The camps in Greece have been described as humanitarian crisis zones and NGOs have documented evidence of widespread human rights violations. Vial is no exception. With an original capacity of around 1100, the camp and surrounding area now holds roughly 6000-7000 people. The living conditions for most, including young children and families, are difficult to describe in words. There are barely any blankets or tents, and thunderstorms have washed away many of the flimsy covers and makeshift shelters. There is, on average, 1 toilet between 300 people and minimal rubbish collection. Waste accumulates at an alarming rate, and the unhealthy and dangerous environment poses a threat to the physical and mental health of every resident. People who have suffered torture and abuse are facing prolonged mental health crises due to the degrading camp conditions and lack of care. This situation is replicated across the Greek islands. Several organisations have called for refugees to be evacuated in significant numbers into other countries.

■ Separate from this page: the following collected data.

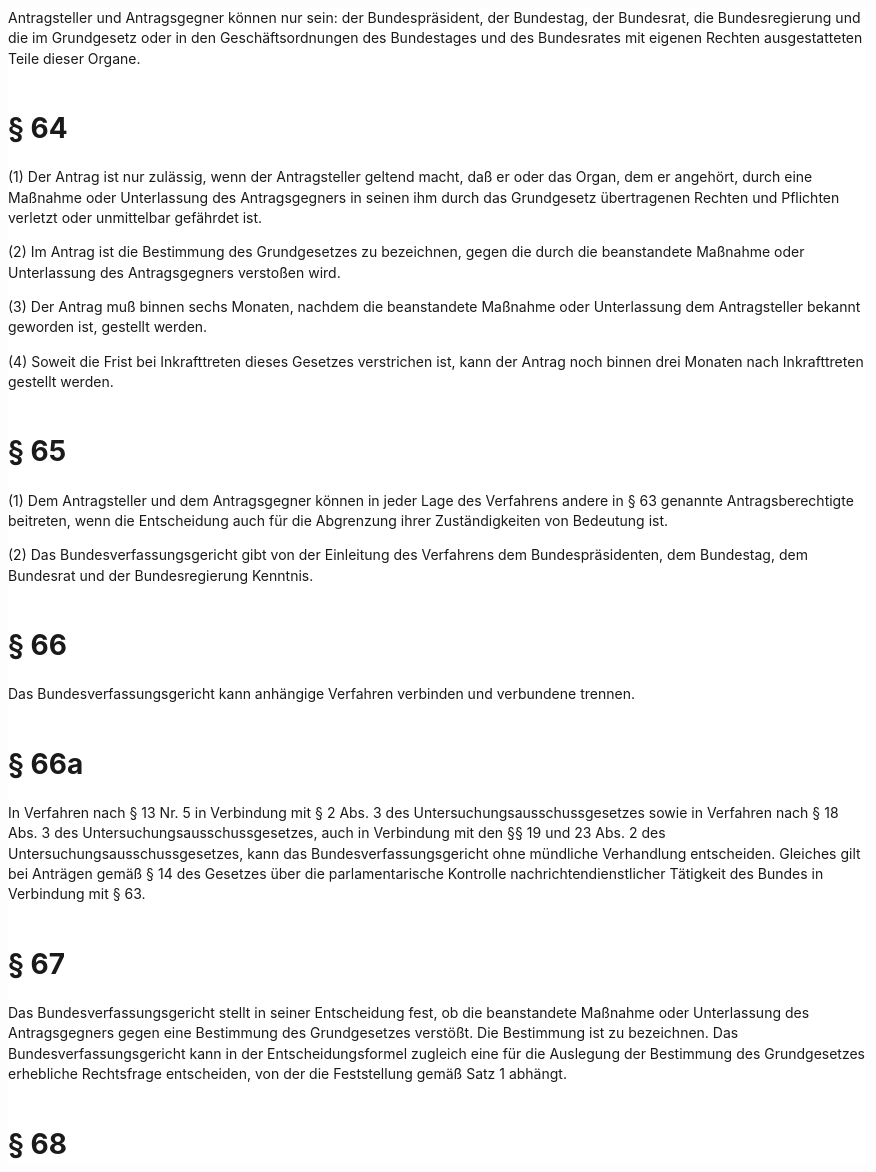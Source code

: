 Antragsteller und Antragsgegner können nur sein: der Bundespräsident, der Bundestag, der Bundesrat, die Bundesregierung und die im Grundgesetz oder in den Geschäftsordnungen des Bundestages und des Bundesrates mit eigenen Rechten ausgestatteten Teile dieser Organe.

# § 64

(1) Der Antrag ist nur zulässig, wenn der Antragsteller geltend macht, daß er oder das Organ, dem er angehört, durch eine Maßnahme oder Unterlassung des Antragsgegners in seinen ihm durch das Grundgesetz übertragenen Rechten und Pflichten verletzt oder unmittelbar gefährdet ist.

(2) Im Antrag ist die Bestimmung des Grundgesetzes zu bezeichnen, gegen die durch die beanstandete Maßnahme oder Unterlassung des Antragsgegners verstoßen wird.

(3) Der Antrag muß binnen sechs Monaten, nachdem die beanstandete Maßnahme oder Unterlassung dem Antragsteller bekannt geworden ist, gestellt werden.

(4) Soweit die Frist bei Inkrafttreten dieses Gesetzes verstrichen ist, kann der Antrag noch binnen drei Monaten nach Inkrafttreten gestellt werden.

# § 65

(1) Dem Antragsteller und dem Antragsgegner können in jeder Lage des Verfahrens andere in § 63 genannte Antragsberechtigte beitreten, wenn die Entscheidung auch für die Abgrenzung ihrer Zuständigkeiten von Bedeutung ist.

(2) Das Bundesverfassungsgericht gibt von der Einleitung des Verfahrens dem Bundespräsidenten, dem Bundestag, dem Bundesrat und der Bundesregierung Kenntnis.

# § 66

Das Bundesverfassungsgericht kann anhängige Verfahren verbinden und verbundene trennen.

# § 66a

In Verfahren nach § 13 Nr. 5 in Verbindung mit § 2 Abs. 3 des Untersuchungsausschussgesetzes sowie in Verfahren nach § 18 Abs. 3 des Untersuchungsausschussgesetzes, auch in Verbindung mit den §§ 19 und 23 Abs. 2 des Untersuchungsausschussgesetzes, kann das Bundesverfassungsgericht ohne mündliche Verhandlung entscheiden. Gleiches gilt bei Anträgen gemäß § 14 des Gesetzes über die parlamentarische Kontrolle nachrichtendienstlicher Tätigkeit des Bundes in Verbindung mit § 63.

# § 67

Das Bundesverfassungsgericht stellt in seiner Entscheidung fest, ob die beanstandete Maßnahme oder Unterlassung des Antragsgegners gegen eine Bestimmung des Grundgesetzes verstößt. Die Bestimmung ist zu bezeichnen. Das Bundesverfassungsgericht kann in der Entscheidungsformel zugleich eine für die Auslegung der Bestimmung des Grundgesetzes erhebliche Rechtsfrage entscheiden, von der die Feststellung gemäß Satz 1 abhängt.

# § 68
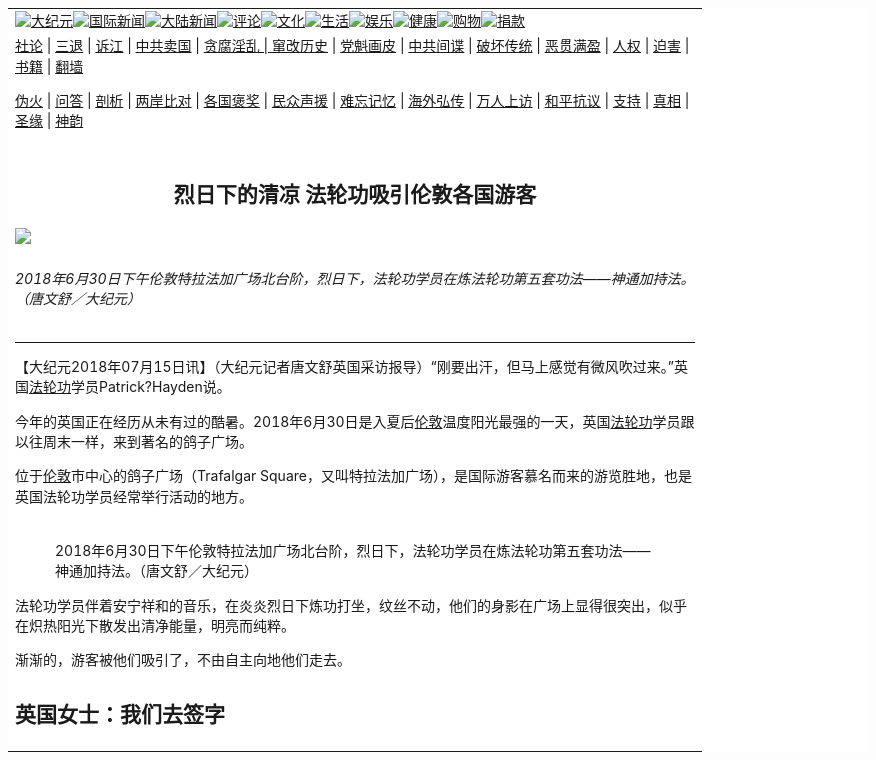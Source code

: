 <a name="1" id="1" target="_blank"></a><span id="1"></span>
<table border="0"><tr><td colspan="2" VALIGN=TOP><a href="https://github.com/asdfgt5/djy/blob/master/gb/nsc413.md#1"><img src="https://raw.githubusercontent.com/asdfgt5/1/master/t/djy/1.jpg" title="大纪元"></a><a href="https://github.com/asdfgt5/djy/blob/master/gb/n24hr.md#1"><img src="https://raw.githubusercontent.com/asdfgt5/1/master/t/djy/3.jpg" title="国际新闻"></a><a href="https://github.com/asdfgt5/djy/blob/master/gb/nsc413.md#1"><img src="https://raw.githubusercontent.com/asdfgt5/1/master/t/djy/4.jpg" title="大陆新闻"></a><a href="https://github.com/asdfgt5/djy/blob/master/gb/news392.md#1"><img src="https://raw.githubusercontent.com/asdfgt5/1/master/t/djy/5.jpg" title="评论"></a><a href="https://github.com/asdfgt5/djy/blob/master/gb/news2007.md#1"><img src="https://raw.githubusercontent.com/asdfgt5/1/master/t/djy/6.jpg" title="文化"></a><a href="https://github.com/asdfgt5/djy/blob/master/gb/news2008.md#1"><img src="https://raw.githubusercontent.com/asdfgt5/1/master/t/djy/7.jpg" title="生活"></a><a href="https://github.com/asdfgt5/djy/blob/master/gb/ncyule.md#1"><img src="https://raw.githubusercontent.com/asdfgt5/1/master/t/djy/8.jpg" title="娱乐"></a><a href="https://github.com/asdfgt5/djy/blob/master/gb/nsc1002.md#1"><img src="https://raw.githubusercontent.com/asdfgt5/1/master/t/djy/9.jpg" title="健康"><a href="https://www.youlucky.com"><img src="https://raw.githubusercontent.com/asdfgt5/1/master/t/djy/10.jpg" title="购物"></a><a href="https://www.supportepoch.org/donation?utm_medium=epochtimes&utm_source=referral&utm_campaign=donate_button_djyhomepage"><img src="https://raw.githubusercontent.com/asdfgt5/1/master/t/djy/12.jpg" title="捐款"></a></td></tr>
<tr><td colspan="2" VALIGN=TOP><a target="_blank" href="https://git.io/fjCRf">社论</a> | <a target="_blank" href="https://github.com/asdfgt5/djy/blob/master/gb/nf5657.md#1">三退</a> | <a target="_blank" href="https://github.com/asdfgt5/djy/blob/master/gb/nf6123.md#1">诉江</a> | <a target="_blank" href="https://github.com/asdfgt5/djy/blob/master/gb/nf1176117.md#1">中共卖国</a> | <a target="_blank" href="https://github.com/asdfgt5/djy/blob/master/gb/nf5773.md#1">贪腐淫乱 | <a target="_blank" href="https://github.com/asdfgt5/djy/blob/master/gb/nf1176115.md#1">窜改历史</a> | <a target="_blank" href="https://github.com/asdfgt5/djy/blob/master/gb/nf1176107.md#1">党魁画皮</a> | <a target="_blank" href="https://github.com/asdfgt5/djy/blob/master/gb/nf1320400.md#1">中共间谍</a> | <a target="_blank" href="https://github.com/asdfgt5/djy/blob/master/gb/nf1176114.md#1">破坏传统</a> | <a target="_blank" href="https://github.com/asdfgt5/djy/blob/master/gb/nf5287.md#1">恶贯满盈</a> | <a target="_blank" href="https://github.com/asdfgt5/djy/blob/master/gb/ncid278.md#1">人权</a> | <a target="_blank" href="https://github.com/asdfgt5/djy/blob/master/gb/nf1176111.md#1">迫害</a> | <a target="_blank" href="https://github.com/asdfgt5/djy/blob/master/gb/nf1235328.md#1">书籍</a> | <a target="_blank" href="https://github.com/asdfgt5/fq/blob/master/README.md?zsrh#1">翻墙</a></p><p><a target="_blank" href="https://github.com/asdfgt5/djy/blob/master/gb/nf5562.md#1">伪火</a> | <a target="_blank" href="https://github.com/asdfgt5/djy/blob/master/gb/nf4378.md#1">问答</a> | <a target="_blank" href="https://github.com/asdfgt5/djy/blob/master/gb/nf5792.md#1">剖析</a> | <a target="_blank" href="https://github.com/asdfgt5/djy/blob/master/gb/nf5735.md#1">两岸比对</a> | <a target="_blank" href="https://github.com/asdfgt5/djy/blob/master/gb/nf6119.md#1">各国褒奖</a> | <a target="_blank" href="https://github.com/asdfgt5/djy/blob/master/gb/nf6120.md#1">民众声援</a> | <a target="_blank" href="https://github.com/asdfgt5/djy/blob/master/gb/nf1188594.md#1">难忘记忆</a> | <a target="_blank" href="https://github.com/asdfgt5/djy/blob/master/gb/nf3180.md#1">海外弘传</a> | <a target="_blank" href="https://github.com/asdfgt5/djy/blob/master/gb/nf5410.md#1">万人上访</a> | <a target="_blank" href="https://github.com/asdfgt5/ntdtv/blob/master/gb/prog1530_1.md#1">和平抗议</a> | <a target="_blank" href="https://github.com/asdfgt5/djy/blob/master/gb/nf4386.md#1">支持</a> | <a target="_blank" href="https://github.com/asdfgt5/djy/blob/master/gb/nf4389.md#1">真相</a> | <a target="_blank" href="https://github.com/asdfgt5/djy/blob/master/gb/nf5790.md#1">圣缘</a> | <a target="_blank" href="https://github.com/asdfgt5/djy/blob/master/gb/nf4786.md#1">神韵</a></td></tr>
<tr><td VALIGN=TOP width="626"><h2 align=center>烈日下的清凉 法轮功吸引伦敦各国游客</h2>
<img src="http://i.epochtimes.com/assets/uploads/2018/07/1-2-3-600x400.jpg" />
<h6>2018年6月30日下午伦敦特拉法加广场北台阶，烈日下，法轮功学员在炼法轮功第五套功法――神通加持法。（唐文舒／大纪元）
</h6>
<hr>
<p>【大纪元2018年07月15日讯】（大纪元记者唐文舒英国采访报导）“刚要出汗，但马上感觉有微风吹过来。”英国<a href="https://github.com/asdfgt5/djy/blob/master/gb/tag/%E6%B3%95%E8%BD%AE%E5%8A%9F.md">法轮功</a>学员Patrick?Hayden说。</p>
<p>今年的英国正在经历从未有过的酷暑。2018年6月30日是入夏后<a href="https://github.com/asdfgt5/djy/blob/master/gb/tag/%E4%BC%A6%E6%95%A6.md">伦敦</a>温度阳光最强的一天，英国<a href="https://github.com/asdfgt5/djy/blob/master/gb/tag/%E6%B3%95%E8%BD%AE%E5%8A%9F.md">法轮功</a>学员跟以往周末一样，来到著名的鸽子广场。</p>
<p>位于<a href="https://github.com/asdfgt5/djy/blob/master/gb/tag/%E4%BC%A6%E6%95%A6.md">伦敦</a>市中心的鸽子广场（Trafalgar Square，又叫特拉法加广场），是国际游客慕名而来的游览胜地，也是英国法轮功学员经常举行活动的地方。</p>
<figure id="attachment_10564277" style="width: 600px" class="wp-caption aligncenter"><a href="http://i.epochtimes.com/assets/uploads/2018/07/1-4-2.jpg"><img class="size-large wp-image-10564277" src="http://i.epochtimes.com/assets/uploads/2018/07/1-4-2-600x450.jpg" alt="" width="600" b="450" /></a><figcaption class="wp-caption-text">2018年6月30日下午伦敦特拉法加广场北台阶，烈日下，法轮功学员在炼法轮功第五套功法――神通加持法。（唐文舒／大纪元）</figcaption></figure>
<p>法轮功学员伴着安宁祥和的音乐，在炎炎烈日下炼功打坐，纹丝不动，他们的身影在广场上显得很突出，似乎在炽热阳光下散发出清净能量，明亮而纯粹。</p>
<p>渐渐的，游客被他们吸引了，不由自主向地他们走去。</p>
<h2><strong>英国女士：我们去签字</strong></h2>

Not only are the conditions disturbing, but the lack of access to asylum procedures means that people remain in the camps for extended periods of time. Barriers include lack of information on procedures, lack of legal assistance and translation, poor protection of vulnerable people and long delays in assessing asylum claims. Many refugees have lost their documentation in the arduous journey and struggle to meet paperwork requirements. As well as delays, inadequate asylum procedures often lead to unfair rejections. This leaves many asylum seekers waiting years for information, appointments, decisions and appeals, while in the meantime receiving barely any social and economic support.
In 2020, the Greek government has plans to move 20,000 people to the mainland into detention centres, despite the fact that the mainland camps are already full, and to replace the open reception camps on the islands with new detention centres. NGOs fear these will become prison-like and just as degrading as the camps, with asylum seekers, including children, detained for long periods of time without legitimate reason.
The conditions forced upon vulnerable people, usually fleeing war and persecution, are not only in breach of basic human rights, but also highlight the devastating effect of policies that fail to recognise the reality on the ground.
Source: Médecins Sans Frontiers
Creating a crisis
Looking at the situation in Greece, one could assume that Europe is facing an unmanageable number of refugees and migrants. In fact – Europe only receives around 2% of the world’s refugees. Up to 50,000 people have reached the Greek islands so far this year, and the number of people crossing the Aegean is on the rise. However, the vast majority of refugees, around 85%, are hosted by developing countries. The situation in Greece is less about volume of arrivals and much more about poor policy making.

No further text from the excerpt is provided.